:: What is required ::
Restate, word for word and with no pictures, the stretch of lines in the data below that begins at the line with "- Racket Epoch 3: f72693d82798326e8e14b3719409d3f2cf6128b6" and ends at the line with "Hashrate(local) | Hashrate(pool)", inclusive.

----- Source data

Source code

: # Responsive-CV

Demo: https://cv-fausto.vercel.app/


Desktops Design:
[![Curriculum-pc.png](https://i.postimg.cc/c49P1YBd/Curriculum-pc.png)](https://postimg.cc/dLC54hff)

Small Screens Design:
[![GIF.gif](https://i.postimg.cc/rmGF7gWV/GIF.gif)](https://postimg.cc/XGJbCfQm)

----------
----- Source data

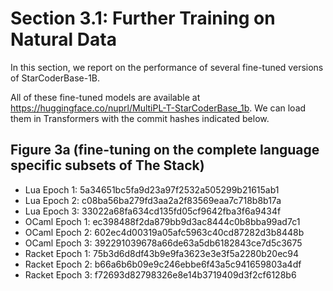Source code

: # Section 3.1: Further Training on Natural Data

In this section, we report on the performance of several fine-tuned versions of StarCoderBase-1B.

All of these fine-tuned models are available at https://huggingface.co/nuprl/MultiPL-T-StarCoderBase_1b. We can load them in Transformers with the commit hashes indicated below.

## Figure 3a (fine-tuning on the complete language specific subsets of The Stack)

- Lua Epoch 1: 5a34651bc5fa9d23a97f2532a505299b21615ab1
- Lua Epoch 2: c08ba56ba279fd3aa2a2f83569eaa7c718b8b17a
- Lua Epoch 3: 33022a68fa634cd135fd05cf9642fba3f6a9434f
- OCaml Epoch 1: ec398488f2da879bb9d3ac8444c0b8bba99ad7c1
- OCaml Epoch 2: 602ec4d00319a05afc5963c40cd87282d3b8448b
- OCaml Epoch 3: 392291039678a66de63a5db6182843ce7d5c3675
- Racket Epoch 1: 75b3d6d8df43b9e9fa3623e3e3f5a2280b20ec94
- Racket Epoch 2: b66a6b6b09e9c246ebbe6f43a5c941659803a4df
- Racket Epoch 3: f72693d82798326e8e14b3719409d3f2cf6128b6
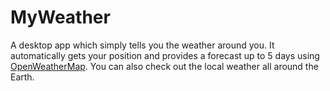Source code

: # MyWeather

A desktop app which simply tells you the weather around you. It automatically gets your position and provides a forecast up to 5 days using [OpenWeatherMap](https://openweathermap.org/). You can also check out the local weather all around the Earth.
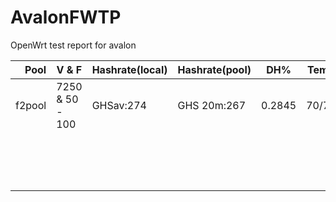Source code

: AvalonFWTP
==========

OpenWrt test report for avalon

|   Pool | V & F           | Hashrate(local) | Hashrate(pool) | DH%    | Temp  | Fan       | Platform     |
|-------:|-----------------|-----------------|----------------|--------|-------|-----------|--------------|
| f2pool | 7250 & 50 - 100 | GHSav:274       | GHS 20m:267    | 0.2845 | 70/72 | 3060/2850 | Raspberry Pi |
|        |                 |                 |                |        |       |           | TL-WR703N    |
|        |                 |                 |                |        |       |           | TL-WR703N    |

----------
----- Source data

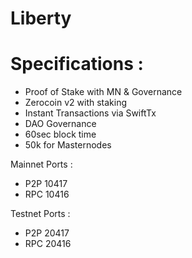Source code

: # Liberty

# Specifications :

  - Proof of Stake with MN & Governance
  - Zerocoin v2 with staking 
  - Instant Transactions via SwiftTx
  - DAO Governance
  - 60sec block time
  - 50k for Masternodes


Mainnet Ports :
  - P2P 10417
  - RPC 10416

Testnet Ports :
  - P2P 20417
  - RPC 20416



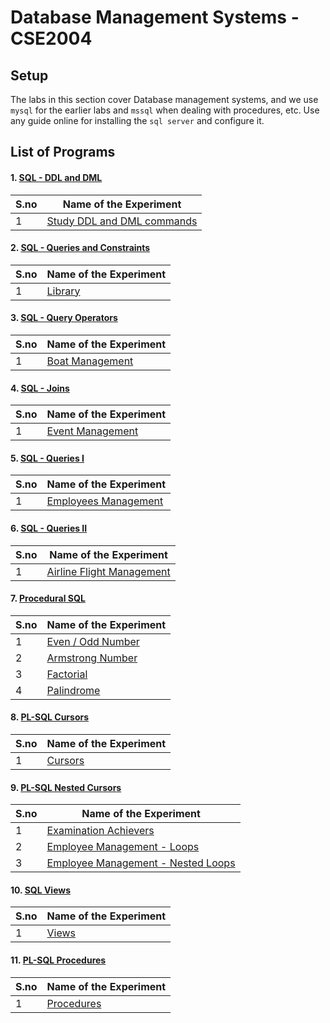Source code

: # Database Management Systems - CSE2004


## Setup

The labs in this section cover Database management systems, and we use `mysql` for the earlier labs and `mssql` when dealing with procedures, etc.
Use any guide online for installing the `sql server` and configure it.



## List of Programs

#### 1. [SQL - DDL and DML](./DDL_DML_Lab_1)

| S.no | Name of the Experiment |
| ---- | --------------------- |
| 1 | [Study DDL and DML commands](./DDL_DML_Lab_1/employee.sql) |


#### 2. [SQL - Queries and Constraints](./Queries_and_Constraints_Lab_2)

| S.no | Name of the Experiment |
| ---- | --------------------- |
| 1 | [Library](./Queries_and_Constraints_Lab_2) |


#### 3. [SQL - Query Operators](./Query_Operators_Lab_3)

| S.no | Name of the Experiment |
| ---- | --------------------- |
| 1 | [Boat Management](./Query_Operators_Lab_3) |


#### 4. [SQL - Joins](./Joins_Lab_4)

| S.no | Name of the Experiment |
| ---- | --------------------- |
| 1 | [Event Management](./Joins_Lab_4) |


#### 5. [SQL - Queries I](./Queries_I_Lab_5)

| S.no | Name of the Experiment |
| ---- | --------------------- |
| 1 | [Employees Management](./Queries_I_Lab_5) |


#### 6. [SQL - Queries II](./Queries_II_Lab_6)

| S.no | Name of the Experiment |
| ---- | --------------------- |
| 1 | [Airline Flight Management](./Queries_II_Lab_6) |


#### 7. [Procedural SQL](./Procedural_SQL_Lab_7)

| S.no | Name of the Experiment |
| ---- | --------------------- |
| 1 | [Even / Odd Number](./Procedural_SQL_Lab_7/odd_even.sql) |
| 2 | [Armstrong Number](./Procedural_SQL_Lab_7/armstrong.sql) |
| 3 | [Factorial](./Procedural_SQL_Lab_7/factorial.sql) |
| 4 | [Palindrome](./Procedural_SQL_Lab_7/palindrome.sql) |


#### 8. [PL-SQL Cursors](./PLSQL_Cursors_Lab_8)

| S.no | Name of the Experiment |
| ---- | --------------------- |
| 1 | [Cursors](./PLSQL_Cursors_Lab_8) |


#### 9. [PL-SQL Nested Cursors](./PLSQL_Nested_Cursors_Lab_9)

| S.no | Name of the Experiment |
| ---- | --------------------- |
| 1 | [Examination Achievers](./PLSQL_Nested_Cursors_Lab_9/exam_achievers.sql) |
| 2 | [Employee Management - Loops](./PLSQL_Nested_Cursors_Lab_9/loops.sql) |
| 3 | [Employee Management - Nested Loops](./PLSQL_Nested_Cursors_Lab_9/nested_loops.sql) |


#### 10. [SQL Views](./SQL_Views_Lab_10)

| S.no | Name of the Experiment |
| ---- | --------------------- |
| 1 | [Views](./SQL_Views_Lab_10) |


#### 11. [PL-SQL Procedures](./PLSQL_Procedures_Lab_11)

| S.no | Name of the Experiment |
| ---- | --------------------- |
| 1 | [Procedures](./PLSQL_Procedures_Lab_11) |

----------

:: Answer area ::
- Racket Epoch 3: f72693d82798326e8e14b3719409d3f2cf6128b6
Source code

: # MyWeather

A desktop app which simply tells you the weather around you. It automatically gets your position and provides a forecast up to 5 days using [OpenWeatherMap](https://openweathermap.org/). You can also check out the local weather all around the Earth.
Source code

: AvalonFWTP
==========

OpenWrt test report for avalon

|   Pool | V & F           | Hashrate(local) | Hashrate(pool) | DH%    | Temp  | Fan       | Platform     |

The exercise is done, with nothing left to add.